### Task requirements:
Read the entries below and pull out each line with the string "SQLBindCol".

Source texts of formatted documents
....

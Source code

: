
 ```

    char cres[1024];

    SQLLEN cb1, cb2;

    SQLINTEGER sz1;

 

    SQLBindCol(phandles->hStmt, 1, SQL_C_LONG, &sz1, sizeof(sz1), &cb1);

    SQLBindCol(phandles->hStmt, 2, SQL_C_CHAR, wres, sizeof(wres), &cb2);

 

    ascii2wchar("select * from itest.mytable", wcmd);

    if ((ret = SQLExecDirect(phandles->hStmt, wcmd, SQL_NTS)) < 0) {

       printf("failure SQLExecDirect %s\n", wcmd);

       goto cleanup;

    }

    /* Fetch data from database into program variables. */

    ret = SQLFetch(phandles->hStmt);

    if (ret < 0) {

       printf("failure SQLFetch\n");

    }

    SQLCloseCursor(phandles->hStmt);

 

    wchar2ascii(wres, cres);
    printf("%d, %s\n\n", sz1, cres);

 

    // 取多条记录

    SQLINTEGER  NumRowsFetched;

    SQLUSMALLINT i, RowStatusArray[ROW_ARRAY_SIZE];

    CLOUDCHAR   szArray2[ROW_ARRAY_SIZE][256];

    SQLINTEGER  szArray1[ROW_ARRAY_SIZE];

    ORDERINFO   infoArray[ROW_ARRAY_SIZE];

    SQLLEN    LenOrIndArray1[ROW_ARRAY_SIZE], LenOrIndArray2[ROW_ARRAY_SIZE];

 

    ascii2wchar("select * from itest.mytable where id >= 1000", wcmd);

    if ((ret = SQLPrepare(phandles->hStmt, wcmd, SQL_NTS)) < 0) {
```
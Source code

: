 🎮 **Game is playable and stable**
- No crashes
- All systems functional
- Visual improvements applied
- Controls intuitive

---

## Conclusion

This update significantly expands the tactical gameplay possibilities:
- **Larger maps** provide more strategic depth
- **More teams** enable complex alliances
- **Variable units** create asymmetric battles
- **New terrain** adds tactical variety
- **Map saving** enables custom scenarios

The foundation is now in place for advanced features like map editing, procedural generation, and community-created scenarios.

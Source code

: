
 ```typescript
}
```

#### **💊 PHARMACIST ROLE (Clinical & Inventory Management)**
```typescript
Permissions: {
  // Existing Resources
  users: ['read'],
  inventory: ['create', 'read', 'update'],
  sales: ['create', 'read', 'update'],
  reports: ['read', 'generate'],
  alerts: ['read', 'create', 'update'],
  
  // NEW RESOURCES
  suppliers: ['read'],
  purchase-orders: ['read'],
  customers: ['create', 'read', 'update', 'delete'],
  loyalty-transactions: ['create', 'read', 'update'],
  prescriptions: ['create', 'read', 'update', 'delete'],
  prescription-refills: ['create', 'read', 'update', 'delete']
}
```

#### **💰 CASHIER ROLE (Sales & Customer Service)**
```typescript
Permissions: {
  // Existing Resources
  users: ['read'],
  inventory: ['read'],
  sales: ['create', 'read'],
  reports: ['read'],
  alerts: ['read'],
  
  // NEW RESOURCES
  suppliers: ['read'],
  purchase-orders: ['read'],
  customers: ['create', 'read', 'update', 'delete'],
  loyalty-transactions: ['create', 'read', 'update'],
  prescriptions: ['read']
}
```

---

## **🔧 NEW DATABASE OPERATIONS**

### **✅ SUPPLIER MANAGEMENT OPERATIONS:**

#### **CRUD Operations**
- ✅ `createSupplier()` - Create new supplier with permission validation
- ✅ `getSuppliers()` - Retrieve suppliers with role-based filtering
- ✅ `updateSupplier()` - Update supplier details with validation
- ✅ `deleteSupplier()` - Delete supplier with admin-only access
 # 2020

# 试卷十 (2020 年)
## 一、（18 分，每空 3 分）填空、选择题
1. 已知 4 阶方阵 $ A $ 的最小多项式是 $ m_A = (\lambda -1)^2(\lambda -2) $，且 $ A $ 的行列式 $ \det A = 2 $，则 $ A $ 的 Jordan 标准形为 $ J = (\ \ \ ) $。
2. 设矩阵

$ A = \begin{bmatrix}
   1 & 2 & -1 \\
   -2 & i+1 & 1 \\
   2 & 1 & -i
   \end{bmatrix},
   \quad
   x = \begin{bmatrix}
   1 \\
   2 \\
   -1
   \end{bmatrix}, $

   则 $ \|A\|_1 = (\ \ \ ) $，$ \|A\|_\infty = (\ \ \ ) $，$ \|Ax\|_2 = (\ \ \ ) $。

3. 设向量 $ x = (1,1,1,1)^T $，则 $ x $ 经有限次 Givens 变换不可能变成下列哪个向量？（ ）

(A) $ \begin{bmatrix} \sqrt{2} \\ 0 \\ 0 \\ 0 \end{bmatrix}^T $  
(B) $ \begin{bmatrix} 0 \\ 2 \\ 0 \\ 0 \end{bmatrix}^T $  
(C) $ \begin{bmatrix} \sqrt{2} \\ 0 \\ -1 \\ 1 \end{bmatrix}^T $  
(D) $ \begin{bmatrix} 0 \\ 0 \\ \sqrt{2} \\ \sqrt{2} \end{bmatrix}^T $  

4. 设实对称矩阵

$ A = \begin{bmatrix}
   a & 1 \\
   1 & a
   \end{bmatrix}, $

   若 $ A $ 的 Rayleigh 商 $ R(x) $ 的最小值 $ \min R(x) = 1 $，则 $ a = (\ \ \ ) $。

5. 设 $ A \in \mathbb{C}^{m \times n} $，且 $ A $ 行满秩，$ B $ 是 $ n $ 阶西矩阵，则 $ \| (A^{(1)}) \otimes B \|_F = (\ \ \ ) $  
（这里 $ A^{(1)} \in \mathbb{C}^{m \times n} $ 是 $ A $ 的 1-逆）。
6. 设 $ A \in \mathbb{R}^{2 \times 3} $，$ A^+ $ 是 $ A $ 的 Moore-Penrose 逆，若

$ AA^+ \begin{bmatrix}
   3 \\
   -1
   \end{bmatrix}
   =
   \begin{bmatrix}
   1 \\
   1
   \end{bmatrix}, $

....

### Result of this task:
    SQLBindCol(phandles->hStmt, 1, SQL_C_LONG, &sz1, sizeof(sz1), &cb1);
    SQLBindCol(phandles->hStmt, 2, SQL_C_CHAR, wres, sizeof(wres), &cb2);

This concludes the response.